Arborant son habituel sourire béat, Emmanuel Ramazani est intervenu à son tour en commençant par « remercier » le Président hors mandat de l’avoir désigné comme candidat du FCC à l’élection présidentielle à venir. Pour lui, la présence massive des Kinois à cette manifestation apparaît comme une « victoire avant le vote ».

Quid de son programme? « Shadary » n’avait rien préparé comme adresse. Il s’est limité à inviter le corps électoral « à faire confiance à la machine à voter ». Sous prétexte que la campagne électorale n’a pas encore commencé, il a promis de présenter son « projet de société » au « moment opportun ».

Evariste Boshab

Depuis 2014, les « bonzes » de la mouvance kabiliste clament à cor et à cri leur détermination à « conserver le pouvoir ». Au motif, selon eux, que le « clan kabiliste » aurait le « meilleur projet ». Ces propos surréalistes ont été tenus respectivement, en 2014 à Mbandaka, par Evariste Boshab, alors secrétaire général du PPRD et en 2015 par Aubin Minaku, le secrétaire général de la « majorité présidentielle » et président de l’Assemblée nationale.
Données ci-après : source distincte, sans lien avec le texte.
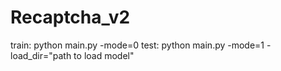 # Recaptcha_v2
train: python main.py -mode=0
test: python main.py -mode=1 -load_dir="path to load model"
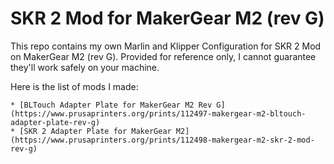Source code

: # SKR 2 Mod for MakerGear M2 (rev G)

This repo contains my own Marlin and Klipper Configuration for SKR 2 Mod on MakerGear M2 (rev G). Provided for reference only, I cannot guarantee they'll work safely on your machine.

Here is the list of mods I made:

    * [BLTouch Adapter Plate for MakerGear M2 Rev G](https://www.prusaprinters.org/prints/112497-makergear-m2-bltouch-adapter-plate-rev-g)
    * [SKR 2 Adapter Plate for MakerGear M2](https://www.prusaprinters.org/prints/112498-makergear-m2-skr-2-mod-rev-g)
« Le rôle subalterne que Shadary a joué samedi au Stade Tata Raphaël confirme que le FCC n’est qu’un masque derrière lequel se cache un Joseph Kabila qui n’entend en aucun cas quitter le pouvoir », commente un confrère kinois. Pour celui-ci, Emmanuel Ramazani « est tenu en laisse » et « n’agit que par procuration ».
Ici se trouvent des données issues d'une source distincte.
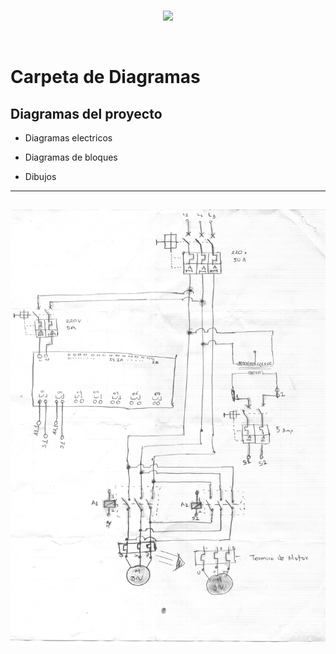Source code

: <br/>
<p align="center">
  <img src="https://avatars2.githubusercontent.com/u/15052789?v=3&s=200">
</p>
<br/>

# Carpeta de Diagramas

## Diagramas del proyecto

* Diagramas electricos

* Diagramas de bloques

* Dibujos

---
![dibujos chuecos de Turro.jpg](/Diagramas/dibujos%20chuecos%20de%20Turro.jpg)
---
Comment peut-on imaginer que des femmes et des hommes « bardés de diplômes » aient pu apposer leurs signatures sur la charte du « FCC » sans avoir pris connaissance des priorités de cette coalition politique?

En 1999, le président Laurent-Désiré Kabila avait créé l’événement en qualifiant l’AFDL ( Alliance des forces démocratiques pour la libération du Congo-Zaïre) qui l’avait porté au pouvoir le 17 mai 1997 de « conglomérat d’aventuriers ».  Et si le « Front commun pour le Congo » était une résurgence de ce « conglomérat d’aventuriers »?